E' drammatica la situazione dei posti di terapia intensiva negli ospedali lombardi. Ogni giorno se ne trovano di nuovi, ma è una continua corsa contro il tempo e si cerca una soluzione più strutturale. La sera di martedì 10 marzo il dato era di più di 900 posti totali di terapia intensiva di cui 644 dedicati al Coronavirus, e una crescita prevista di 150 posti per mercoledì 11. Così è stato indivudiato un padiglione all'ex Fiera di Milano di 12 mila metri quadrati, già pronto con l'alimentazione elettrica e accessibile ai mezzi pesanti, il luogo ideale per realizzare da zero un "ospedale" dedicato alla terapia intensiva con almeno 600 nuovi posti. 

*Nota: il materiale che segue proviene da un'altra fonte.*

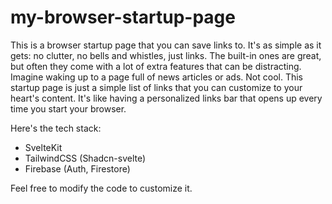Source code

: # my-browser-startup-page

This is a browser startup page that you can save links to. It's as simple as it gets: no clutter, no bells and whistles, just links. The built-in ones are great, but often they come with a lot of extra features that can be distracting. Imagine waking up to a page full of news articles or ads. Not cool. This startup page is just a simple list of links that you can customize to your heart's content. It's like having a personalized links bar that opens up every time you start your browser.


Here's the tech stack:

- SvelteKit
- TailwindCSS (Shadcn-svelte)
- Firebase (Auth, Firestore)

Feel free to modify the code to customize it.


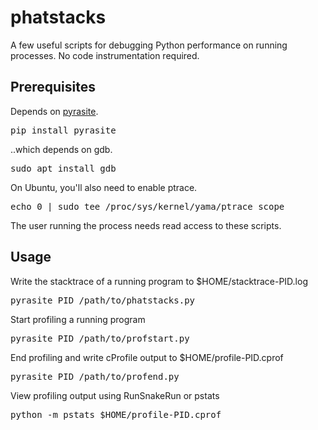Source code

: # phatstacks
A few useful scripts for debugging Python performance on running processes. No code instrumentation required.
## Prerequisites
Depends on  [pyrasite](http://www.pyrasite.com).
<pre>pip install pyrasite</pre>
..which depends on gdb.
<pre>sudo apt install gdb</pre>
On Ubuntu, you'll also need to enable ptrace.
<pre>echo 0 | sudo tee /proc/sys/kernel/yama/ptrace_scope</pre>
The user running the process needs read access to these scripts.

## Usage
Write the stacktrace of a running program to $HOME/stacktrace-PID.log
<pre>pyrasite PID /path/to/phatstacks.py</pre>
Start profiling a running program
<pre>pyrasite PID /path/to/profstart.py</pre>
End profiling and write cProfile output to $HOME/profile-PID.cprof
<pre>pyrasite PID /path/to/profend.py</pre>
View profiling output using RunSnakeRun or pstats
<pre>python -m pstats $HOME/profile-PID.cprof</pre>
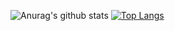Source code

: ![Anurag's github stats](https://github-readme-stats.vercel.app/api?username=Tipsy-North&show_icons=true&theme=dark)
[![Top Langs](https://github-readme-stats.vercel.app/api/top-langs/?username=anuraghazra&layout=compact)](https://github.com/Tipsy-North/github-readme-stats)
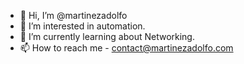 - 👋 Hi, I’m @martinezadolfo
- 👀 I’m interested in automation.
- 🌱 I’m currently learning about Networking.
- 📫 How to reach me - contact@martinezadolfo.com

<!---
martinezadolfo/martinezadolfo is a ✨ special ✨ repository because its `README.md` (this file) appears on your GitHub profile.
You can click the Preview link to take a look at your changes.
--->
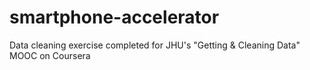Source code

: # smartphone-accelerator
Data cleaning exercise completed for JHU's "Getting &amp; Cleaning Data" MOOC on Coursera
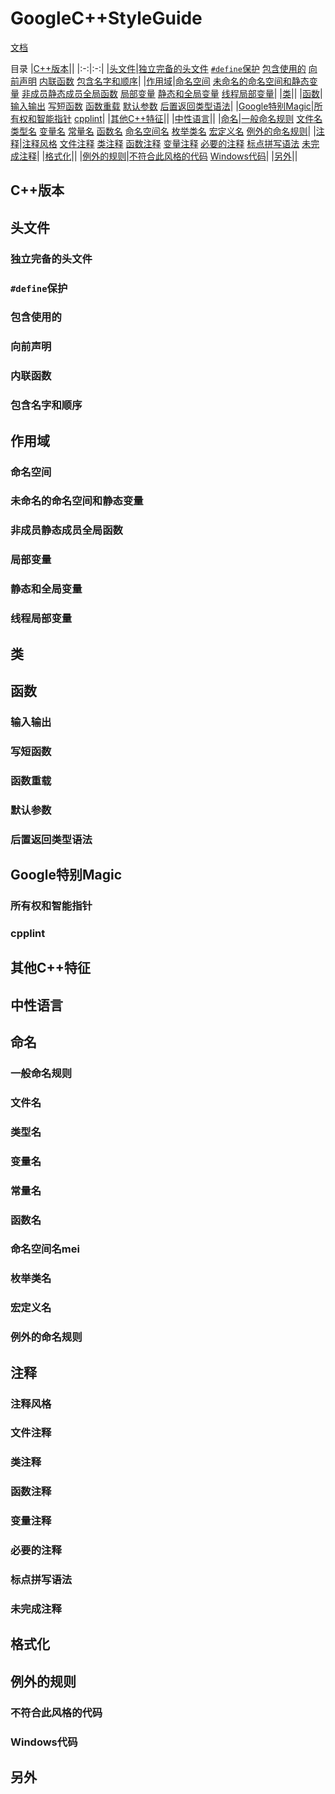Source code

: # GoogleC++StyleGuide

[文档](https://google.github.io/styleguide/cppguide.html)

目录
|[C++版本](#C++版本)||
|:-:|:-:|
|[头文件](#头文件)|[独立完备的头文件](#独立完备的头文件) [`#define`保护](#`#define`保护) [包含使用的](#包含使用的) [向前声明](#向前声明) [内联函数](#内联函数) [包含名字和顺序](#包含名字和顺序)|
|[作用域](#作用域)|[命名空间](#命名空间) [未命名的命名空间和静态变量](#未命名的命名空间和静态变量) [非成员静态成员全局函数](#非成员静态成员全局函数) [局部变量](#局部变量) [静态和全局变量](#静态和全局变量) [线程局部变量](#线程局部变量)|
|[类](#类)||
|[函数](#函数)|[输入输出](#输入输出) [写短函数](#写短函数) [函数重载](#函数重载) [默认参数](#默认参数) [后置返回类型语法](#后置返回类型语法)|
|[Google特别Magic](#Google特别Magic)|[所有权和智能指针](#所有权和智能指针) [cpplint](#cpplint)|
|[其他C++特征](#其他C++特征)||
|[中性语言](#中性语言)||
|[命名](#命名)|[一般命名规则](#一般命名规则) [文件名](#文件名) [类型名](#类型名) [变量名](#变量名) [常量名](#常量名) [函数名](#函数名) [命名空间名](#命名空间名) [枚举类名](#枚举类名) [宏定义名](#宏定义名) [例外的命名规则](#例外的命名规则)|
|[注释](#注释)|[注释风格](#注释风格) [文件注释](#文件注释) [类注释](#类注释) [函数注释](#函数注释) [变量注释](#变量注释) [必要的注释](#必要的注释) [标点拼写语法](#标点拼写语法) [未完成注释](#未完成注释)|
|[格式化](#格式化)||
|[例外的规则](#例外的规则)|[不符合此风格的代码](#不符合此风格的代码) [Windows代码](#Windows代码)|
|[另外](#另外)||

## C++版本

## 头文件
### 独立完备的头文件
### `#define`保护
### 包含使用的
### 向前声明
### 内联函数
### 包含名字和顺序

## 作用域
### 命名空间
### 未命名的命名空间和静态变量
### 非成员静态成员全局函数
### 局部变量
### 静态和全局变量
### 线程局部变量
## 类

## 函数
### 输入输出
### 写短函数
### 函数重载
### 默认参数
### 后置返回类型语法

## Google特别Magic
### 所有权和智能指针
### cpplint
## 其他C++特征

## 中性语言

## 命名
### 一般命名规则
### 文件名
### 类型名
### 变量名
### 常量名
### 函数名
### 命名空间名mei
### 枚举类名
### 宏定义名
### 例外的命名规则

## 注释
### 注释风格
### 文件注释
### 类注释
### 函数注释
### 变量注释
### 必要的注释
### 标点拼写语法
### 未完成注释

## 格式化

## 例外的规则
### 不符合此风格的代码
### Windows代码
## 另外
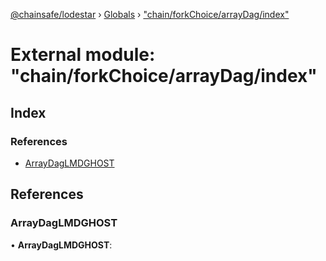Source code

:[@chainsafe/lodestar](../README.md) › [Globals](../globals.md) › ["chain/forkChoice/arrayDag/index"](_chain_forkchoice_arraydag_index_.md)

# External module: "chain/forkChoice/arrayDag/index"

## Index

### References

* [ArrayDagLMDGHOST](_chain_forkchoice_arraydag_index_.md#arraydaglmdghost)

## References

###  ArrayDagLMDGHOST

• **ArrayDagLMDGHOST**:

Secondo quanto si apprende, vi verrebbero installati venti prefabbricati, ciascuno con 30 letti, ma per poterlo realizzare occorre l'aiuto del Governo nazionale e della protezione civile. I prefabbricati possono infatti essere forniti dall'ente Fiera, ma le apparecchiature devono arrivare necessariamente da Roma: ventilatori, letti, apparecchiature e soprattutto medici (uno ogni otto pazienti) e infermieri (uno ogni tre).

La scelta cadrebbe in uno spazio al Portello che in futuro sarebbe destinata alla sede milanese della Rai.